María Gabriela, que entonces tenía 15 ó 16 años, no gustaba demasiado a Franco, en primer lugar por la separación de hecho de Víctor Manuel y su esposa, que vivía en Suiza y tenía fama de alocada, y por la fama de homosexual del yerno de su padre, Humberto de Saboya. Pero, además y sobre todo, no le gustaba que su príncipe se casara con una princesa sin trono. Quería para él una familia real de las de verdad, de las que reinaban. Aun con aquella oposición poco convencida del dictador, la cosa pudo haber tenido éxito. No se sabe demasiado bien por qué no acabó de cristalizar tras tantos años de relación casi oficial. Probablemente tuvieron mucho que ver los amores pasajeros simultáneos del príncipe, que eran vox populi, incluso en los momentos más comprometidos y escandalosos, en concreto a finales de 1959, año en que precisamente la relación con Gabriela se enfrió definitivamente.

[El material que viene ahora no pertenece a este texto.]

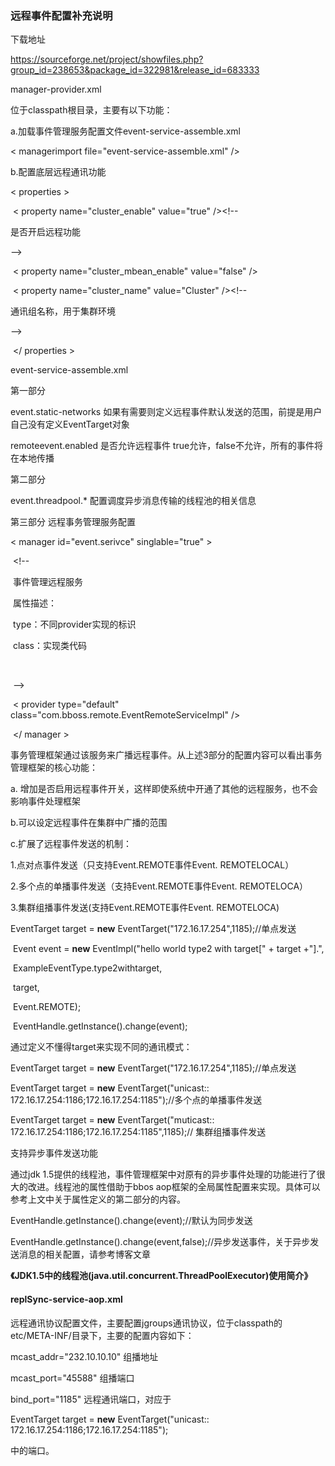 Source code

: ### 远程事件配置补充说明

下载地址

https://sourceforge.net/project/showfiles.php?group_id=238653&package_id=322981&release_id=683333

manager-provider.xml

位于classpath根目录，主要有以下功能：

a.加载事件管理服务配置文件event-service-assemble.xml

< managerimport file="event-service-assemble.xml"  />

b.配置底层远程通讯功能

< properties >

​       < property name="cluster_enable" value="true" /><!--

 是否开启远程功能 

-->

​       < property name="cluster_mbean_enable" value="false" />

​       < property name="cluster_name" value="Cluster" /><!-- 

通讯组名称，用于集群环境 

-->

​    </ properties >

event-service-assemble.xml

第一部分

event.static-networks 如果有需要则定义远程事件默认发送的范围，前提是用户自己没有定义EventTarget对象

remoteevent.enabled 是否允许远程事件 true允许，false不允许，所有的事件将在本地传播

第二部分

event.threadpool.* 配置调度异步消息传输的线程池的相关信息

第三部分 远程事务管理服务配置

< manager id="event.serivce" singlable="true"  >

​       <!--

​           事件管理远程服务

​           属性描述：

​           type：不同provider实现的标识

​           class：实现类代码

​          

​       -->

​       < provider type="default" class="com.bboss.remote.EventRemoteServiceImpl"  />

​    </ manager >

事务管理框架通过该服务来广播远程事件。从上述3部分的配置内容可以看出事务管理框架的核心功能：

a. 增加是否启用远程事件开关，这样即使系统中开通了其他的远程服务，也不会影响事件处理框架

b.可以设定远程事件在集群中广播的范围

c.扩展了远程事件发送的机制：

1.点对点事件发送（只支持Event.REMOTE事件Event. REMOTELOCAL）

2.多个点的单播事件发送（支持Event.REMOTE事件Event. REMOTELOCA）

3.集群组播事件发送(支持Event.REMOTE事件Event. REMOTELOCA)

EventTarget target = **new** EventTarget("172.16.17.254",1185);//单点发送

​       Event event = **new** EventImpl("hello world type2 with target[" + target +"].",

​                            ExampleEventType.type2withtarget,

​                            target,

​                            Event.REMOTE);

 

​       EventHandle.getInstance().change(event);

通过定义不懂得target来实现不同的通讯模式：

EventTarget target = **new** EventTarget("172.16.17.254",1185);//单点发送

EventTarget target = **new** EventTarget("unicast:: 172.16.17.254:1186;172.16.17.254:1185");//多个点的单播事件发送

EventTarget target = **new** EventTarget("muticast:: 172.16.17.254:1186;172.16.17.254:1185",1185);// 集群组播事件发送

 

支持异步事件发送功能

通过jdk 1.5提供的线程池，事件管理框架中对原有的异步事件处理的功能进行了很大的改进。线程池的属性借助于bbos aop框架的全局属性配置来实现。具体可以参考上文中关于属性定义的第二部分的内容。

EventHandle.getInstance().change(event);//默认为同步发送

EventHandle.getInstance().change(event,false);//异步发送事件，关于异步发送消息的相关配置，请参考博客文章

**《JDK1.5中的线程池(java.util.concurrent.ThreadPoolExecutor)使用简介》**

#### replSync-service-aop.xml

远程通讯协议配置文件，主要配置jgroups通讯协议，位于classpath的etc/META-INF/目录下，主要的配置内容如下：

mcast_addr="232.10.10.10" 组播地址

mcast_port="45588" 组播端口

bind_port="1185" 远程通讯端口，对应于

EventTarget target = **new** EventTarget("unicast:: 172.16.17.254:1186;172.16.17.254:1185");

中的端口。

Después de Juan Carlos, Gabriela tuvo otros novios. También salió con Nicky Franco, el hijo del embajador y sobrino del Caudillo. Pero se acabó casando –y después divorciando– con Robert Balkany. Actualmente vive con su madre en Merlinge, a 20 kilómetros de Ginebra, y se dedica principalmente a su gran afición, el juego y los casinos.